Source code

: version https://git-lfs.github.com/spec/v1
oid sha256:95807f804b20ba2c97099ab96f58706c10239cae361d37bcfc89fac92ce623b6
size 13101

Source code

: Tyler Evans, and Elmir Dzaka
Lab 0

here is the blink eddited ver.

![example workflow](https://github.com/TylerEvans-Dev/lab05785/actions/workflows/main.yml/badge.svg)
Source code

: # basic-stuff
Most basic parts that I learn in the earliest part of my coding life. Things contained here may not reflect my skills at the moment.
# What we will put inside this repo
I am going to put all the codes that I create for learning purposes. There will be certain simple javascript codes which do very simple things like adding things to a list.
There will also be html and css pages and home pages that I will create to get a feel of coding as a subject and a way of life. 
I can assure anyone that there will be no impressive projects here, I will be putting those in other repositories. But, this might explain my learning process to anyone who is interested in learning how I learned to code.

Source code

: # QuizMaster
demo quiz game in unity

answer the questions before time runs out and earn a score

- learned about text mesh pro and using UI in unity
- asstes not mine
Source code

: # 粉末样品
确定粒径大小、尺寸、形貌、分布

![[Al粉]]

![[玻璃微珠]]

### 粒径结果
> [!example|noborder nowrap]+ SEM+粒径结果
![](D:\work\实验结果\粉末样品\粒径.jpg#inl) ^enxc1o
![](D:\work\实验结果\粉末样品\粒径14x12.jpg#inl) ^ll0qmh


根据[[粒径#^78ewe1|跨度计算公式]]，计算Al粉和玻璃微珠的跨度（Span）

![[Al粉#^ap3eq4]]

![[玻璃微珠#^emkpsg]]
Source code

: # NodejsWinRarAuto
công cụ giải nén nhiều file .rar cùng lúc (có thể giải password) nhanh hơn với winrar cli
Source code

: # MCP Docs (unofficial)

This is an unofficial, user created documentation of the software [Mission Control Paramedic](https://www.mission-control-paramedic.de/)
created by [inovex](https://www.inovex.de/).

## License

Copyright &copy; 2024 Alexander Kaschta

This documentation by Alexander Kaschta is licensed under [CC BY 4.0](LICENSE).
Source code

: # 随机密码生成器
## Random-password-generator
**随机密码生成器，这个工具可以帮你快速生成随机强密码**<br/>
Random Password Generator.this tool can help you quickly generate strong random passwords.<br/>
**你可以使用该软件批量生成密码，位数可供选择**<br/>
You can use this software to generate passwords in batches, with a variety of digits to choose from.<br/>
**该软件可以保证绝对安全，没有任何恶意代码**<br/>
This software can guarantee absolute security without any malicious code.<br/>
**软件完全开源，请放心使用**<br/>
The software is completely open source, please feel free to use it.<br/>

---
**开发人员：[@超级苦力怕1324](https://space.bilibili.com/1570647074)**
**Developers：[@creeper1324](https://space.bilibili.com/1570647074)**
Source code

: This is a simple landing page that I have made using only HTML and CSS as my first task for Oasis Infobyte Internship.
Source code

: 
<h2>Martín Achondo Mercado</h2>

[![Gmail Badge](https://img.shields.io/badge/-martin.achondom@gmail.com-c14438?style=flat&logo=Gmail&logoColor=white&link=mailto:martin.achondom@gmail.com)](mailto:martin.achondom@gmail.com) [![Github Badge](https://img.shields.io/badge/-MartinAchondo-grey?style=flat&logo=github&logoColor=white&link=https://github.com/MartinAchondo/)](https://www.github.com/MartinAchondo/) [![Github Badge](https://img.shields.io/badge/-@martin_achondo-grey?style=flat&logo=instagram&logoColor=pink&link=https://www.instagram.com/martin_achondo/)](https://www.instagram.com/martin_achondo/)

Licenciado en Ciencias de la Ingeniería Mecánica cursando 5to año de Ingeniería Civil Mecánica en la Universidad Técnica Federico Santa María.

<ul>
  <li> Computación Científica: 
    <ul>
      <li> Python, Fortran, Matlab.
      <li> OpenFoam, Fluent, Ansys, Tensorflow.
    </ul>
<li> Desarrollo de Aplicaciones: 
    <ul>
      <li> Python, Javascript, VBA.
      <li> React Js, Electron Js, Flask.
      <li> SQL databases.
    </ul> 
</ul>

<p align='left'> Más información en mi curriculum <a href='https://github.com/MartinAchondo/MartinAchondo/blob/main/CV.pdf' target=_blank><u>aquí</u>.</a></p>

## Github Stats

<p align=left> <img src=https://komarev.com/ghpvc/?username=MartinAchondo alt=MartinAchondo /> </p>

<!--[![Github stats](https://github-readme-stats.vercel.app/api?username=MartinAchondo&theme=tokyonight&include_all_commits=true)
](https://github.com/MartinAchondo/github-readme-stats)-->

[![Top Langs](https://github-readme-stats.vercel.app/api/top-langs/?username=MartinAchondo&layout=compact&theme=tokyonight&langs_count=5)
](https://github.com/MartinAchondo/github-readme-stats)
┄┄┄┄┄┄
== Aim of the exercise ==
Set down precisely the lines above between the line holding "<li> React Js, Electron Js, Flask." and the line holding "## Github Stats", inclusive, and nothing beyond them.

== Answer space ==
      <li> React Js, Electron Js, Flask.
      <li> SQL databases.
    </ul> 
</ul>

<p align='left'> Más información en mi curriculum <a href='https://github.com/MartinAchondo/MartinAchondo/blob/main/CV.pdf' target=_blank><u>aquí</u>.</a></p>

## Github Stats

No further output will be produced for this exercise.